2月に実施された衆院選における「一票の格差」が最大2.10倍に達した問題をめぐり、弁護士グループが選挙無効を求めた訴訟の判決が29日、名古屋高裁(片田信宏裁判長)で言い渡された。同高裁は「合憲」と判断し、請求を棄却した。
格差は2.10倍、前回選挙を上回る
2月の衆院選では、有権者数が最少の鳥取1区と最多の北海道3区との間で、一票の価値に最大2.10倍の格差が生じていた。
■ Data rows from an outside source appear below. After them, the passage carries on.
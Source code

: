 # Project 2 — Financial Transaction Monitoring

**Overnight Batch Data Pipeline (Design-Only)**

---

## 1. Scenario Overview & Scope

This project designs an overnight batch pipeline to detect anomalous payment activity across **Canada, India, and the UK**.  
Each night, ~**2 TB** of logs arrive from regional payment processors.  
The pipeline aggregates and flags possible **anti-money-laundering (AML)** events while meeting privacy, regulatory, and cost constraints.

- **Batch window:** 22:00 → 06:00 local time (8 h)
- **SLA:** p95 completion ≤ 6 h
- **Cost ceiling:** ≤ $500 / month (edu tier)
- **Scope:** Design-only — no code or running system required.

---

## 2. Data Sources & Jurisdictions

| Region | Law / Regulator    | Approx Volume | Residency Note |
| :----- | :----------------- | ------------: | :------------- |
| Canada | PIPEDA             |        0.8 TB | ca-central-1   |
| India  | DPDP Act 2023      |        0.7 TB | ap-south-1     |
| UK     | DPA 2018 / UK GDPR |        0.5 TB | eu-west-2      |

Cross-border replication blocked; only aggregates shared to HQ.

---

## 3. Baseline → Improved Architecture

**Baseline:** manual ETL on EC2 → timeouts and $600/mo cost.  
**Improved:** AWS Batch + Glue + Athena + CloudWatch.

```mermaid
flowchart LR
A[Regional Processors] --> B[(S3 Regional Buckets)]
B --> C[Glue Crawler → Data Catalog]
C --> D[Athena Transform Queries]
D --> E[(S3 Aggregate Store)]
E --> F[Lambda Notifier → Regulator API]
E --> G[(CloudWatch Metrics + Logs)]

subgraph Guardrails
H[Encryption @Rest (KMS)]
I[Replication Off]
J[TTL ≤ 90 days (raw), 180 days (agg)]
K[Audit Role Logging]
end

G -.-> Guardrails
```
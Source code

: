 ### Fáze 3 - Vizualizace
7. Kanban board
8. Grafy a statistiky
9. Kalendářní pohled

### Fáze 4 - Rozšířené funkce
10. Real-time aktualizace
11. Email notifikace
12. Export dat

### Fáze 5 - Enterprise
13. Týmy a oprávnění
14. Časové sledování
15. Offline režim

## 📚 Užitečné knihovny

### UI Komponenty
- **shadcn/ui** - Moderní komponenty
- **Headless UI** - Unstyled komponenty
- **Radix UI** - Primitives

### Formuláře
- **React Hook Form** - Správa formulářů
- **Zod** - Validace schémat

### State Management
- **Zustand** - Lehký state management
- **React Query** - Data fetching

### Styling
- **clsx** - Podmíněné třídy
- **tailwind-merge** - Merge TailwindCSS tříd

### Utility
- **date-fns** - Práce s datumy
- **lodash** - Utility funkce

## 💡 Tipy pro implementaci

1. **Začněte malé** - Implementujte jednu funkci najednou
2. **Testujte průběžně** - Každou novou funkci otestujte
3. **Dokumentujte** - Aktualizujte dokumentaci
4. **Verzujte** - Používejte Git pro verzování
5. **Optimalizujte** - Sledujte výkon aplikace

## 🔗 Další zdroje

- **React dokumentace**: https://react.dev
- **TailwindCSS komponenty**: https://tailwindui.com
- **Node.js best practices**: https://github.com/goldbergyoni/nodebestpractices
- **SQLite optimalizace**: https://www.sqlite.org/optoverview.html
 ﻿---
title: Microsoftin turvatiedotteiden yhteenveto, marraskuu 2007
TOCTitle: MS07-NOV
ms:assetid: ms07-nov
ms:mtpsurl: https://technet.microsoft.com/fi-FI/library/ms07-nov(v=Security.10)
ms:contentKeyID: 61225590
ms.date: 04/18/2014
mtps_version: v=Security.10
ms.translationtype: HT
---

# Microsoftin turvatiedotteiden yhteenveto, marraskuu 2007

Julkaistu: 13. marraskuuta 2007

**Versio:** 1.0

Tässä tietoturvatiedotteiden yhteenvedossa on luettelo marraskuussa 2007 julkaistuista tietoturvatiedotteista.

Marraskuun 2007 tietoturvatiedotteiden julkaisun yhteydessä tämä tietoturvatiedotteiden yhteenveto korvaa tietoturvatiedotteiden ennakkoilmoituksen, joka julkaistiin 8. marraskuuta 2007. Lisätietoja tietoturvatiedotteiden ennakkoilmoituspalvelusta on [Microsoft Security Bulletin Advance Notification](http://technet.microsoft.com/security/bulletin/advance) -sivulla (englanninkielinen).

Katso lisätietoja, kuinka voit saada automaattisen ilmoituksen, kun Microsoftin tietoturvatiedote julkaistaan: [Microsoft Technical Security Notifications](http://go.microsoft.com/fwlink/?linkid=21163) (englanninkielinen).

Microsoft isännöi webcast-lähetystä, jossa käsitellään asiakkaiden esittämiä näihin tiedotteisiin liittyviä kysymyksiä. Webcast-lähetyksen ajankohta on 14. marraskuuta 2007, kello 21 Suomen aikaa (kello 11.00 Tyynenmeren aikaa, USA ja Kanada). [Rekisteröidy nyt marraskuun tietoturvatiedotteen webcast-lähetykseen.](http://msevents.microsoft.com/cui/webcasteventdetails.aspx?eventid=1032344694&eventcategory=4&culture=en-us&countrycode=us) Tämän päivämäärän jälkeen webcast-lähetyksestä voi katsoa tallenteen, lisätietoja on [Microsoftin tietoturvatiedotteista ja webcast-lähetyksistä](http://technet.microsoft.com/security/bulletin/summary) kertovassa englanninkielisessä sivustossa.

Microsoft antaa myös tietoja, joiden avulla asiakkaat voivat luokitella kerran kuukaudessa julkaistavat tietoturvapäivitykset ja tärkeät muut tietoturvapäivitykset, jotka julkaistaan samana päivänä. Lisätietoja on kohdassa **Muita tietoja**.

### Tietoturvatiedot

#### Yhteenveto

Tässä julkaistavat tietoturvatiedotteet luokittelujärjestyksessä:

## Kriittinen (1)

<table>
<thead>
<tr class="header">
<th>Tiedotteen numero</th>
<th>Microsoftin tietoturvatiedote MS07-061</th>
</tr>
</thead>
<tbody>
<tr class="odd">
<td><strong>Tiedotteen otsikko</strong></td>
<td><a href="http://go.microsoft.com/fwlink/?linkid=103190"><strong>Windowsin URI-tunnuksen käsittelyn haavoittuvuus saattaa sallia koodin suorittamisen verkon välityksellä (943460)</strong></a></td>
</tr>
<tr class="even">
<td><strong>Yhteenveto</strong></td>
これは2024年衆院選の最大格差2.06倍をわずかに上回る数値である。
判決の理由
判決は、衆院選の区割りについて「憲法の投票価値の平等の要求に反する状態にあったとは言えない」と指摘した。その上で、選挙区間の人口較差が是正のための合理的期間内にあることなどを考慮し、合憲と結論づけた。
全国で相次ぐ判決
この訴訟は、全国14の高裁・支部に計16件提起されたうちの一つである。19日の高松高裁と福岡高裁を皮切りに、各地で順次判決が言い渡されており、今後の最高裁の判断が注目される。
原告代理人の弁護士らは判決後、名古屋市中区で記者会見を開き、判決内容について説明した。